L’accalmie observée durant le week-end à l’Université Gaston Berger (UGB) de Saint-Louis n’aura été que de courte durée. Ce lundi 9 février 2026, de nouvelles tensions ont éclaté sur le campus, ravivant la crise sociale qui secoue l’institution depuis plusieurs jours et perturbant la tranquillité de la capitale du Nord.
À l’origine de cette reprise des manifestations, un désaccord persistant entre les étudiants et l’administration du Centre régional des œuvres universitaires de Saint-Louis (CROUS). Les revendications portent essentiellement sur les conditions de vie universitaire, notamment la restauration et les retards dans le paiement des bourses.
Dans la matinée, la direction du CROUS avait tenté de désamorcer la situation en procédant à la réouverture du restaurant universitaire n°2. Cette décision, présentée comme un geste d’apaisement, s’accompagnait toutefois d’une exigence de présentation obligatoire de tickets pour accéder aux repas.

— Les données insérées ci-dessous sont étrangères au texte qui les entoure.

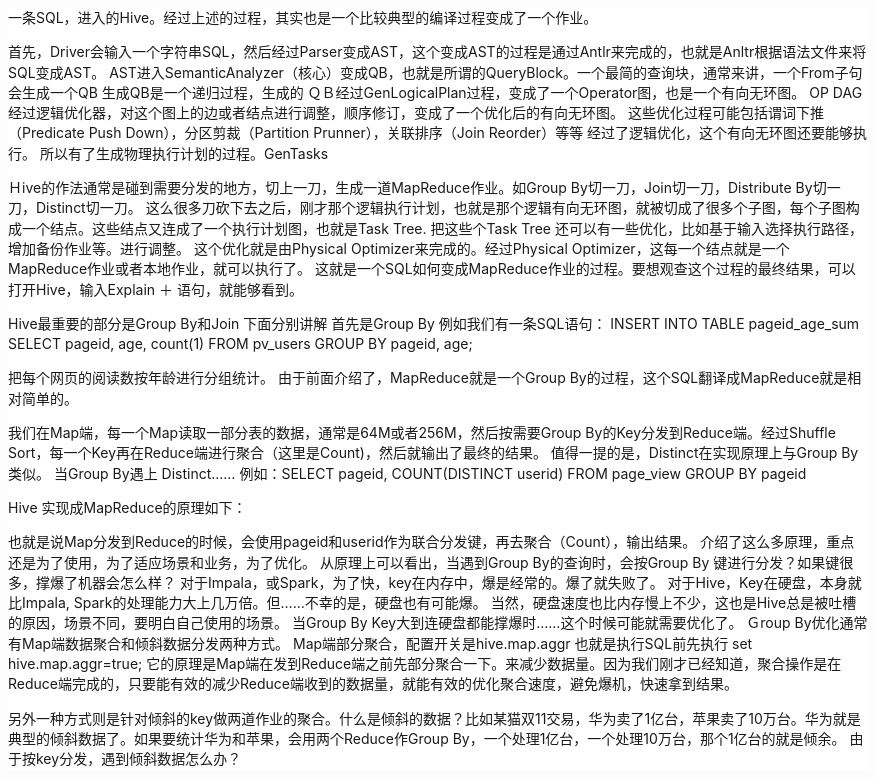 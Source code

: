一条SQL，进入的Hive。经过上述的过程，其实也是一个比较典型的编译过程变成了一个作业。

首先，Driver会输入一个字符串SQL，然后经过Parser变成AST，这个变成AST的过程是通过Antlr来完成的，也就是Anltr根据语法文件来将SQL变成AST。
AST进入SemanticAnalyzer（核心）变成QB，也就是所谓的QueryBlock。一个最简的查询块，通常来讲，一个From子句会生成一个QB
生成QB是一个递归过程，生成的 ＱＢ经过GenLogicalPlan过程，变成了一个Operator图，也是一个有向无环图。
OP DAG经过逻辑优化器，对这个图上的边或者结点进行调整，顺序修订，变成了一个优化后的有向无环图。
这些优化过程可能包括谓词下推（Predicate Push Down），分区剪裁（Partition Prunner），关联排序（Join Reorder）等等
经过了逻辑优化，这个有向无环图还要能够执行。
所以有了生成物理执行计划的过程。GenTasks

Ｈive的作法通常是碰到需要分发的地方，切上一刀，生成一道MapReduce作业。如Group By切一刀，Join切一刀，Distribute By切一刀，Distinct切一刀。
这么很多刀砍下去之后，刚才那个逻辑执行计划，也就是那个逻辑有向无环图，就被切成了很多个子图，每个子图构成一个结点。这些结点又连成了一个执行计划图，也就是Task Tree.
把这些个Task Tree 还可以有一些优化，比如基于输入选择执行路径，增加备份作业等。进行调整。
这个优化就是由Physical Optimizer来完成的。经过Physical Optimizer，这每一个结点就是一个MapReduce作业或者本地作业，就可以执行了。
这就是一个SQL如何变成MapReduce作业的过程。要想观查这个过程的最终结果，可以打开Hive，输入Explain ＋ 语句，就能够看到。



Hive最重要的部分是Group By和Join
下面分别讲解
首先是Group By
例如我们有一条SQL语句：
INSERT INTO TABLE pageid_age_sum 
SELECT pageid, age, count(1) 
FROM pv_users 
GROUP BY pageid, age;

把每个网页的阅读数按年龄进行分组统计。
由于前面介绍了，MapReduce就是一个Group By的过程，这个SQL翻译成MapReduce就是相对简单的。


我们在Map端，每一个Map读取一部分表的数据，通常是64M或者256M，然后按需要Group By的Key分发到Reduce端。经过Shuffle Sort，每一个Key再在Reduce端进行聚合（这里是Count)，然后就输出了最终的结果。
值得一提的是，Distinct在实现原理上与Group By类似。
当Group By遇上 Distinct……
例如：SELECT pageid, COUNT(DISTINCT userid) 
FROM page_view GROUP BY pageid


Hive 实现成MapReduce的原理如下：


也就是说Map分发到Reduce的时候，会使用pageid和userid作为联合分发键，再去聚合（Count），输出结果。
介绍了这么多原理，重点还是为了使用，为了适应场景和业务，为了优化。
从原理上可以看出，当遇到Group By的查询时，会按Group By 键进行分发？如果键很多，撑爆了机器会怎么样？
对于Impala，或Spark，为了快，key在内存中，爆是经常的。爆了就失败了。
对于Hive，Key在硬盘，本身就比Impala, Spark的处理能力大上几万倍。但……不幸的是，硬盘也有可能爆。
当然，硬盘速度也比内存慢上不少，这也是Hive总是被吐槽的原因，场景不同，要明白自己使用的场景。
当Group By Key大到连硬盘都能撑爆时……这个时候可能就需要优化了。
Ｇroup By优化通常有Map端数据聚合和倾斜数据分发两种方式。
Map端部分聚合，配置开关是hive.map.aggr
也就是执行SQL前先执行 set hive.map.aggr=true;
它的原理是Map端在发到Reduce端之前先部分聚合一下。来减少数据量。因为我们刚才已经知道，聚合操作是在Reduce端完成的，只要能有效的减少Reduce端收到的数据量，就能有效的优化聚合速度，避免爆机，快速拿到结果。

另外一种方式则是针对倾斜的key做两道作业的聚合。什么是倾斜的数据？比如某猫双11交易，华为卖了1亿台，苹果卖了10万台。华为就是典型的倾斜数据了。如果要统计华为和苹果，会用两个Reduce作Group By，一个处理1亿台，一个处理10万台，那个1亿台的就是倾余。
由于按key分发，遇到倾斜数据怎么办？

Une mesure justifiée par l’indisponibilité du restaurant n°1, rendu impraticable après des saccages survenus lors de précédentes manifestations.
Mais cette initiative n’a pas suffi à calmer la colère estudiantine. Selon Sud Quotidien, des étudiants résidant sur le campus de Sanar ont investi, dans l’après-midi, la Route nationale n°2 (RN2), qu’ils ont totalement bloquée. Cette action a provoqué une paralysie du trafic pendant près de trois heures, isolant temporairement une partie de la ville de Saint-Louis et perturbant fortement la circulation sur cet axe stratégique.
Le retour au calme est intervenu en fin de journée, permettant la reprise progressive du trafic. Toutefois, la vigilance reste de mise. Un important dispositif sécuritaire demeure déployé autour de l’université et le long de la RN2, avec des éléments de la Gendarmerie nationale, afin de prévenir toute nouvelle flambée de tensions.